- AIM OF THE EXERCISE -
Would you please transcribe the records below from the line with "Otherwise, this issue" through their final line, exactly and with no other lines?

[Items from a dataset]
******

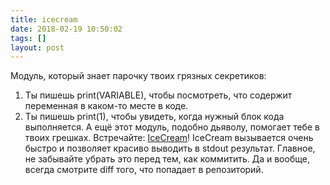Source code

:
 ```yaml
---
title: icecream
date: 2018-02-19 10:50:02
tags: []
layout: post
---
```


Модуль, который знает парочку твоих грязных секретиков:

1. Ты пишешь print(VARIABLE), чтобы посмотреть, что содержит переменная в каком-то месте в коде.
2. Ты пишешь print(1), чтобы увидеть, когда нужный блок кода выполняется.
А ещё этот модуль, подобно дьяволу, помогает тебе в твоих грешках.
Встречайте: [IceCream](https://github.com/gruns/icecream)!
IceCream вызывается очень быстро и позволяет красиво выводить в stdout результат. Главное, не забывайте убрать это перед тем, как коммитить. Да и вообще, всегда смотрите diff того, что попадает в репозиторий.
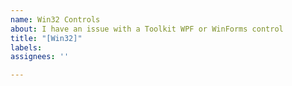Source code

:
 ```yaml
---
name: Win32 Controls
about: I have an issue with a Toolkit WPF or WinForms control
title: "[Win32]"
labels: 
assignees: ''

---
```


<!--
Hi!

We have a separate toolkit repo for our Win32 controls that work in WPF or WinForms, please file an issue instead at https://github.com/windows-toolkit/CommunityToolkit.Net.Win32/issues/new

Otherwise, this issue will automatically be moved to that repo.

Thanks!
-->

******

- OUTPUT -
Otherwise, this issue will automatically be moved to that repo.

Thanks!
-->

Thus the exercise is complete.